En abril del 2025, un insólito “monumento al pollo” fue instalado frente a la sede del Ministerio de Salud como parte de una protesta para denunciar la grave crisis sanitaria que atraviesa el país. La manifestación, convocada en el marco del Día Mundial de la Salud, fue realizada para visibilizar cómo los paraguayos se ven obligados a recurrir a “polladas solidarias” para financiar tratamientos médicos ante la ausencia de un sistema de salud pública funcional. Pese a los reclamos y las manifestaciones regulares de pacientes y personal de salud, un año después, la situación no ha mejorado; por el contrario, está empeorando.

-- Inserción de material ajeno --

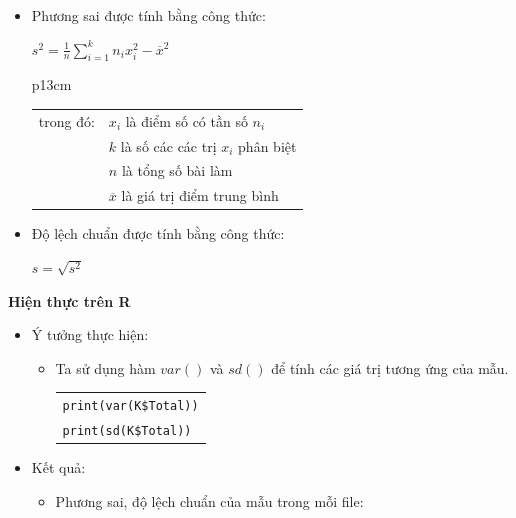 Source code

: \documentclass[a4paper]{article}
\theoremstyle{definition}
\begin{document}
\begin{enumerate}[a)]
\begin{itemize}
\begin{itemize}
            \item Phương sai được tính bằng công thức:
            \begin{center}
                $s^2 = \frac{1}{n} \sum \limits_{i=1}^{k} n_i x_i^2 - \overline{x}^2$
                \begin{tabular}{p{13cm}}
                    \begin{tabular}{l l}
                        trong đó: & $x_i$ là điểm số có tần số $n_i$\\
                        & $k$ là số các các trị $x_i$ phân biệt\\
                        & $n$ là tổng số bài làm\\
                        & $\overline{x}$ là giá trị điểm trung bình
                    \end{tabular}
                \end{tabular}
            \end{center}
            \item Độ lệch chuẩn được tính bằng công thức:
            \begin{center}
                $s = \sqrt{s^2}$
            \end{center}
        \end{itemize}
    \end{itemize}
    \bf Hiện thực trên R\normalfont
    \begin{itemize}
        \item Ý tưởng thực hiện:
        \begin{itemize}
            \item Ta sử dụng hàm $var()$ và $sd()$ để tính các giá trị tương ứng của mẫu.
            \begin{center}
                \begin{tabular}{p{13cm}}
                    \texttt{print(var(K\$Total))} \\
                    \texttt{print(sd(K\$Total))}
                \end{tabular}
            \end{center}
        \end{itemize}
        \item Kết quả:
        \begin{itemize}
            \item Phương sai, độ lệch chuẩn của  mẫu trong mỗi file:
            \begin{center}
                \begin{tabular}{l c c}

\end{tabular}
\end{center}
\end{itemize}
\end{itemize}
\end{enumerate}
\end{document}
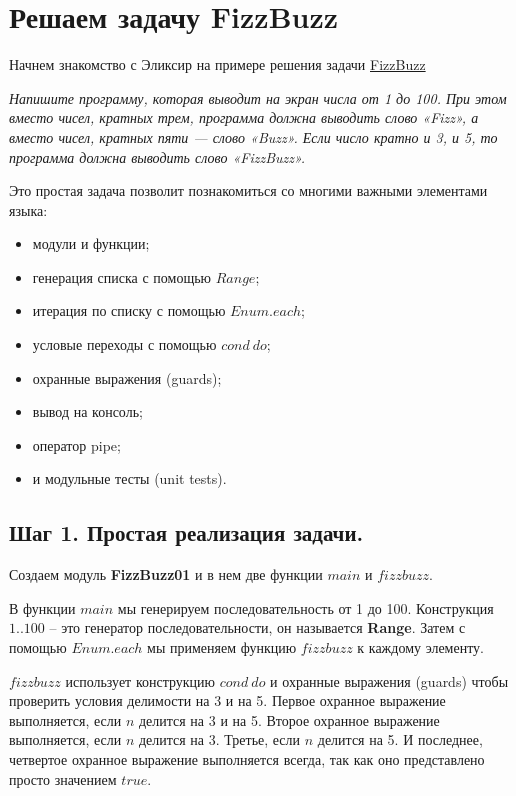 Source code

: \chapter{Решаем задачу FizzBuzz}

Начнем знакомство с Эликсир на примере решения задачи \href{https://ru.wikipedia.org/wiki/Fizz_buzz}{FizzBuzz}

\textit{Напишите программу, которая выводит на экран числа от 1 до 100. При этом вместо чисел, кратных трем, программа должна выводить слово «Fizz», а вместо чисел, кратных пяти — слово «Buzz». Если число кратно и 3, и 5, то программа должна выводить слово «FizzBuzz».}

Это простая задача позволит познакомиться со многими важными элементами языка:
\begin{itemize}
\item модули и функции;
\item генерация списка с помощью $Range$;
\item итерация по списку с помощью $Enum.each$;
\item условые переходы с помощью $cond\ do$;
\item охранные выражения (guards);
\item вывод на консоль;
\item оператор pipe;
\item и модульные тесты (unit tests).
\end{itemize}

\section{Шаг 1. Простая реализация задачи.}

Создаем модуль \textbf{FizzBuzz01} и в нем две функции $main$ и $fizzbuzz$.



В функции $main$ мы генерируем последовательность от 1 до 100. Конструкция $1..100$ -- это генератор последовательности, он называется \textbf{Range}. Затем с помощью $Enum.each$ мы применяем функцию $fizzbuzz$ к каждому элементу.

$fizzbuzz$ использует конструкцию $cond\ do$ и охранные выражения (guards) чтобы проверить условия делимости на 3 и на 5. Первое охранное выражение выполняется, если $n$ делится на 3 и на 5. Второе охранное выражение выполняется, если $n$ делится на 3. Третье, если $n$ делится на 5. И последнее, четвертое охранное выражение выполняется всегда, так как оно представлено просто значением $true$.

En junio de este año, por ejemplo, la familia de un paciente internado en el Hospital Regional de Villarrica se vio empujada a organizar una actividad solidaria (pollada) para reunir fondos de forma urgente. El objetivo era pagar una resonancia magnética en un centro médico privado, debido a que los turnos asignados por la red pública presentaban demoras prolongadas que ponían en riesgo la salud del internado.
El caso de la señora Nilsa Torres, paciente oncológica del Hospital Nacional de Itaúgua (HNI) es otro más de desesperación. El pasado 17 de julio, a través de ABC Color, la mujer imploró a las autoridades sanitarias ayuda para la compra del medicamento Sacituzumab, que ya fue solicitado vía amparo judicial, pero que no le proveen.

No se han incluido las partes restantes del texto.